Server side configurations
The following server side configurations are set by default during the creation
of the service by Dataproc Metastore. You can choose to override
these by entering Key and Value overrides under Metastore config
overrides.
metastore.compactor.initiator.on — Whether to run the initiator
and cleaner threads on the Dataproc Metastore service.
Set to true to enable the initiator.
metastore.compactor.worker.threads — The number of compactor
worker threads to run on the Dataproc Metastore.
Set to a positive number to enable the compactor. Setting this to a higher
number may affect the performance of the service, especially if you're on
Developer tier. If this number needs to be tweaked, we recommend using a lower
value, such as 8.
hive.metastore.event.db.notification.api.auth — Whether the
Dataproc Metastore service should authorize against database
notification related APIs.
Set to false. If set to true, then only the superusers in proxy
settings have permission. See Metastore notification API security
for more information on superuser proxy privilege.
Client side configurations
Client side configurations are set in the Hive client as described in
Validate transactions.
hive.support.concurrency — Set to true to support insert,
update, and delete transactions.
hive.exec.dynamic.partition.mode — In strict mode, you must
specify at least one static partition in case all partitions are accidentally
overwritten. In nonstrict mode, all partitions are allowed to be dynamic.
Set to nonstrict to support insert, update, and delete transactions.
hive.txn.manager — Set to org.apache.hadoop.hive.ql.lockmgr.DbTxnManager.
Validate transactions
You can validate Hive transactions using a Dataproc cluster that uses a
Dataproc Metastore service on Hive 3.
You must create the Dataproc cluster in the same project as the
Dataproc Metastore service and with Hive 3. The Dataproc
2.0 images, 2.0-ubuntu18 and 2.0-debian10, support Hive 3 and transactions. You
can use the flag --image-version to set the 2.0 image. For example:
The following instructions demonstrate how to validate transactions in your
Dataproc Metastore service that is used by a Dataproc
cluster.
SSH into the Dataproc cluster. You can do this from either a
browser or from the command line.
Run the command hive to open the Hive client:
$>hive
Set up the client side configurations to enable Hive ACID support for
transactions in the hive client session:
SET hive.txn.manager=org.apache.hadoop.hive.ql.lockmgr.DbTxnManager;
SET hive.support.concurrency=true;
SET hive.exec.dynamic.partition.mode=nonstrict;
Create a transactional table to insert and update into. The following is an
example.
Create a transaction table:
create table student (id int, name string, age int)

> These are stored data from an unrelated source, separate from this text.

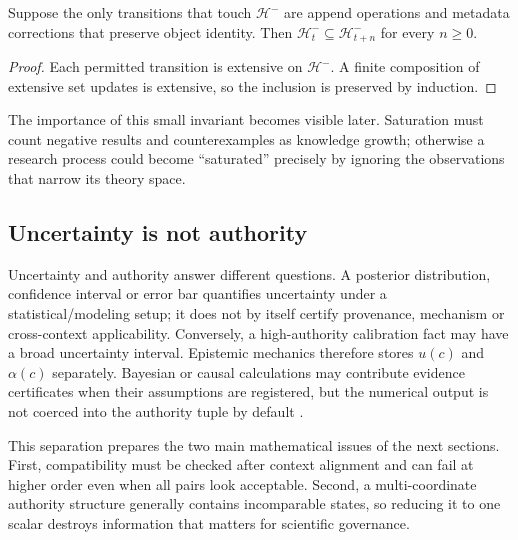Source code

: \begin{proposition}
Suppose the only transitions that touch \(\mathcal H^{-}\) are append operations and metadata corrections that preserve object identity. Then \(\mathcal H_t^{-}\subseteq\mathcal H_{t+n}^{-}\) for every \(n\ge 0\).
\end{proposition}

\begin{proof}
Each permitted transition is extensive on \(\mathcal H^{-}\). A finite composition of extensive set updates is extensive, so the inclusion is preserved by induction.
\end{proof}

The importance of this small invariant becomes visible later. Saturation must count negative results and counterexamples as knowledge growth; otherwise a research process could become ``saturated'' precisely by ignoring the observations that narrow its theory space.

\subsection{Uncertainty is not authority}

Uncertainty and authority answer different questions. A posterior distribution, confidence interval or error bar quantifies uncertainty under a statistical/modeling setup; it does not by itself certify provenance, mechanism or cross-context applicability. Conversely, a high-authority calibration fact may have a broad uncertainty interval. Epistemic mechanics therefore stores \(u(c)\) and \(\alpha(c)\) separately. Bayesian or causal calculations may contribute evidence certificates when their assumptions are registered, but the numerical output is not coerced into the authority tuple by default \cite{pearl2009}.

This separation prepares the two main mathematical issues of the next sections. First, compatibility must be checked after context alignment and can fail at higher order even when all pairs look acceptable. Second, a multi-coordinate authority structure generally contains incomparable states, so reducing it to one scalar destroys information that matters for scientific governance.
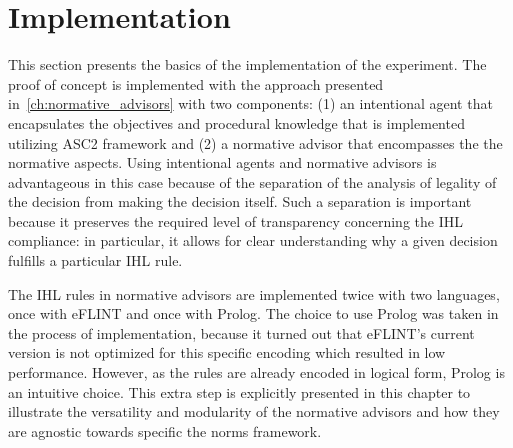 %
\section{Implementation}
This section presents the basics of the implementation of the experiment. The proof of concept is implemented with the approach presented in~\ref{ch:normative_advisors} with two components: (1) an intentional agent that encapsulates the objectives and procedural knowledge that is implemented utilizing ASC2 framework and (2) a normative advisor that encompasses the the normative aspects. Using intentional agents and normative advisors is advantageous in this case because of the separation of the analysis of legality of the decision from making the decision itself. Such a separation is important because it preserves the required level of transparency concerning the IHL compliance: in particular, it allows for clear understanding why a given decision fulfills a particular IHL rule. %

The IHL rules in normative advisors are implemented twice with two languages, once with eFLINT and once with Prolog. The choice to use Prolog was taken in the process of implementation, because it turned out that eFLINT's current version is not optimized for this specific encoding which resulted in low performance. However, as the rules are already encoded in logical form, Prolog is an intuitive choice. This extra step is explicitly presented in this chapter to illustrate the versatility and modularity of the normative advisors and how they are agnostic towards specific the norms framework.

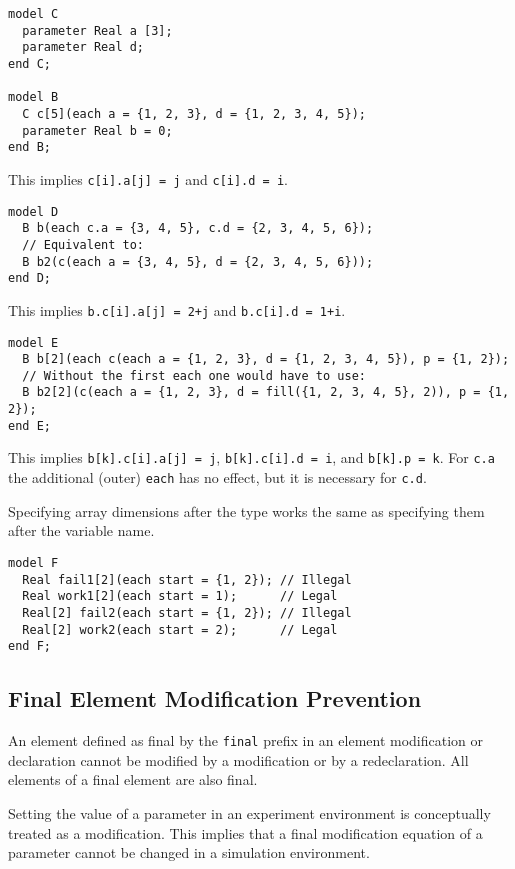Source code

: \begin{example}
\begin{lstlisting}[language=modelica]
model C
  parameter Real a [3];
  parameter Real d;
end C;

model B
  C c[5](each a = {1, 2, 3}, d = {1, 2, 3, 4, 5});
  parameter Real b = 0;
end B;
\end{lstlisting}
This implies \lstinline!c[i].a[j] = j! and \lstinline!c[i].d = i!.

\begin{lstlisting}[language=modelica]
model D
  B b(each c.a = {3, 4, 5}, c.d = {2, 3, 4, 5, 6});
  // Equivalent to:
  B b2(c(each a = {3, 4, 5}, d = {2, 3, 4, 5, 6}));
end D;
\end{lstlisting}
This implies \lstinline!b.c[i].a[j] = 2+j! and \lstinline!b.c[i].d = 1+i!.
\begin{lstlisting}[language=modelica]
model E
  B b[2](each c(each a = {1, 2, 3}, d = {1, 2, 3, 4, 5}), p = {1, 2});
  // Without the first each one would have to use:
  B b2[2](c(each a = {1, 2, 3}, d = fill({1, 2, 3, 4, 5}, 2)), p = {1, 2});
end E;
\end{lstlisting}
This implies \lstinline!b[k].c[i].a[j] = j!, \lstinline!b[k].c[i].d = i!, and \lstinline!b[k].p = k!.  For \lstinline!c.a! the additional (outer) \lstinline!each! has no effect, but it is necessary for \lstinline!c.d!.

Specifying array dimensions after the type works the same as specifying them after the variable name.
\begin{lstlisting}[language=modelica]
model F
  Real fail1[2](each start = {1, 2}); // Illegal
  Real work1[2](each start = 1);      // Legal
  Real[2] fail2(each start = {1, 2}); // Illegal
  Real[2] work2(each start = 2);      // Legal
end F;
\end{lstlisting}
\end{example}

\subsection{Final Element Modification Prevention}\label{final-element-modification-prevention}

An element defined as final by the \lstinline!final! prefix in an element modification or declaration cannot be modified by a modification or by a redeclaration.  All elements of a final element are also final.

\begin{nonnormative}
Setting the value of a parameter in an experiment environment is conceptually treated as a modification.  This implies that a final modification equation
of a parameter cannot be changed in a simulation environment.
\end{nonnormative}

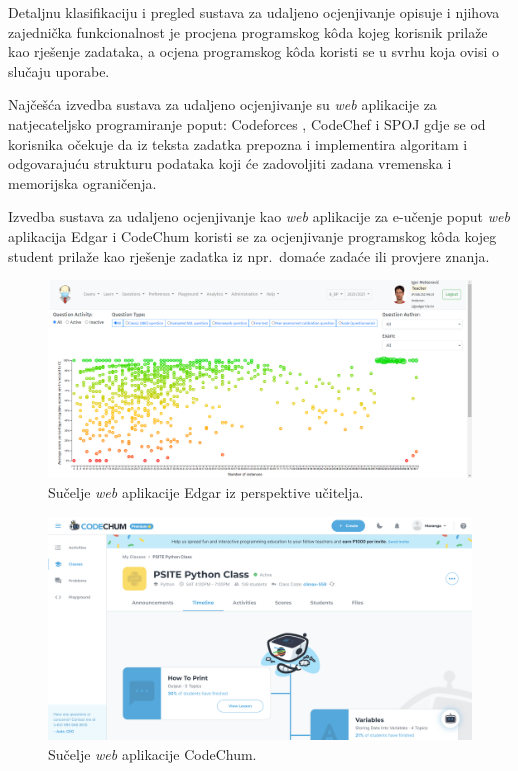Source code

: \documentclass[times, utf8, diplomski]{fer}
\begin{document}
Detaljnu klasifikaciju i pregled sustava za udaljeno ocjenjivanje opisuje \citep{wasik2018survey} i njihova zajednička funkcionalnost je procjena  programskog kôda kojeg korisnik prilaže kao rješenje zadataka, a ocjena  programskog kôda koristi se u svrhu koja ovisi o slučaju uporabe.

Najčešća izvedba sustava za udaljeno ocjenjivanje su \textit{web} aplikacije za natjecateljsko programiranje poput: Codeforces \citep{Codeforces}, CodeChef \citep{CodeChef} i SPOJ \citep{SPOJ} gdje se od korisnika očekuje da iz teksta zadatka prepozna i implementira algoritam i odgovarajuću strukturu podataka koji će zadovoljiti zadana vremenska i memorijska ograničenja. 

Izvedba sustava za udaljeno ocjenjivanje kao \textit{web} aplikacije za e-učenje poput \textit{web} aplikacija Edgar \citep{mekterovic2020building} i CodeChum \citep{maranga2019codechum} koristi se za ocjenjivanje  programskog kôda kojeg student prilaže kao rješenje zadatka iz npr.\ domaće zadaće ili provjere znanja.

\begin{figure}[htb]
	\centering
	\includegraphics[width=\textwidth]{images/edgar-ui.png}
	\caption{
		Sučelje \textit{web} aplikacije Edgar iz perspektive učitelja.
	}
	\label{fig:edgar-ui}
\end{figure}

\begin{figure}[htb]
	\centering
	\includegraphics[width=\textwidth]{images/codechum-ui.png}
	\caption{
		Sučelje \textit{web} aplikacije CodeChum.
	}
	\label{fig:edgar-ui}
\end{figure}
\end{document}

STORED AS ORC TBLPROPERTIES ('transactional' = 'true');
Check if the table is transactional:
describe formatted <tableName>;
A list of the table properties are printed. A transactional table has
transactional=true in its table parameters.
Observe the delta folder created under the student directory in the
warehouse directory of the service. Multiple delta folders are created
if you run multiple insert or update statements.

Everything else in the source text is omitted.